Structural biochemistry of c-di-AMP degrading phosphodiesterases and their regulation

c-di-AMP降解磷酸二酯酶的结构生物化学及其调控

• 批准号: 302305705
• 负责人: Privatdozent Dr. Gregor Witte
• 金额: --
• 依托单位: Genzentrum - Laboratorium für molekulare Biologie
• 依托单位国家: 德国
• 项目类别: Priority Programmes
• 财政年份: 2016
• 资助国家: 德国
• 起止时间: 2015-12-31 至 2020-12-31
• 项目状态: 已结题
• 来源: https://gepris.dfg.de/gepris/projekt/302305705?language=en
• 关键词: Structural; biochemistry; di; AMP; degrading

Nucleotide second messengers are key components of signal transduction events that link external/internal signals to the cellular response of the cell. The discovery of c-di-AMP as a new and also essential bacterial second messenger opened up a new field in bacterial signaling. Whereas a set of proteins in the c-di-AMP pathway has been already been characterized, the interplay of proteins and connectivity in the c-di-AMP regulatory processes is yet still unclear. Due to the fact that c-di-AMP is essential (for the bacteria synthesizing it) and the fact that changes in the c-di-AMP level have dramatic effect on the cells, altering the concentration of c-di-AMP might be a potential target in antimicrobial therapy. We aim to analyze the degradation of c-di-AMP by specific phosphodiesterases (PDE) carrying a DHH-DHHA1-domain that is responsible for the hydrolysis of the cyclic dinucleotide. Interestingly, two subfamilies of these DHH-type PDE have been described, one membrane protein-type (GdpP) possessing also additional regulatory domains (GGDEF and PAS) and one cytosolic PDE only comprising the DHH-DHHA1-domain. Whereas the first group degrades c-di-AMP to 5-pApA, the latter is able to degrade both c-di-AMP but also 5-pApA to AMP. We aim to use biochemical, biophysical and structural methods (supported by in vivo methods) to elucidate the structure function relationship of these two types of PDEs. We will try to identify the structural differences between the two DHH-type PDEs leading to different products and also try to shed light on the regulation of GdpP-type PDEs by its accessory domains (GGDEF and PAS).

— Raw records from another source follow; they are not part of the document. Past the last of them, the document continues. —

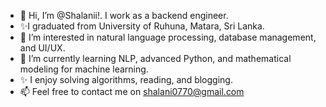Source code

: - 👋 Hi, I’m @Shalanii!. I work as a backend engineer.
- ✨I graduated from University of Ruhuna, Matara, Sri Lanka.
- 👀 I’m interested in natural language processing, database management, and UI/UX.
- 🌱 I’m currently learning NLP, advanced Python, and mathematical modeling for machine learning.
- ✨ I enjoy solving algorithms, reading, and blogging.
- 📫 Feel free to contact me on shalani0770@gmail.com

<!---
Shalanii/Shalanii is a ✨ special ✨ repository because its `README.md` (this file) appears on your GitHub profile.
You can click the Preview link to take a look at your changes.
--->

核苷酸第二信使是信号转导事件的关键组成部分，它将外部/内部信号与细胞的细胞反应联系起来。C-di-AMP作为一种新的、也是必不可少的细菌第二信使的发现，开辟了细菌信号转导的新领域。虽然c-di-AMP途径中的一系列蛋白质已经被鉴定，但c-di-AMP调控过程中蛋白质和连接性之间的相互作用仍然不清楚。由于c-di-AMP对于合成c-di-AMP的细菌来说是必不可少的，而且c-di-AMP水平的变化对细胞有很大的影响，因此改变c-di-AMP的浓度可能成为抗菌治疗的一个潜在靶点。我们的目标是分析携带DHH-DHHA1结构域的特定磷酸二酯酶(PDE)对c-diAMP的降解，该结构域负责降解环二核苷酸。有趣的是，这些DHH型PDE的两个亚家族已被描述，一个膜蛋白类型(GdpP)也具有额外的调节域(GGDEF和PAS)和一个细胞质PDE只包含DHH-DHHA1-结构域。前者能将c-di-AMP降解为5-PAPA，后者既能降解c-di-AMP，又能将5-PapA降解为AMP。我们的目标是利用生化、生物物理和结构方法(以体内方法为支撑)来阐明这两类PDE的结构和功能关系。我们将试图确定导致不同产物的两个DHH型PDE之间的结构差异，并试图阐明其附属结构域(GGDEF和PAS)对GdpP型PDE的调控。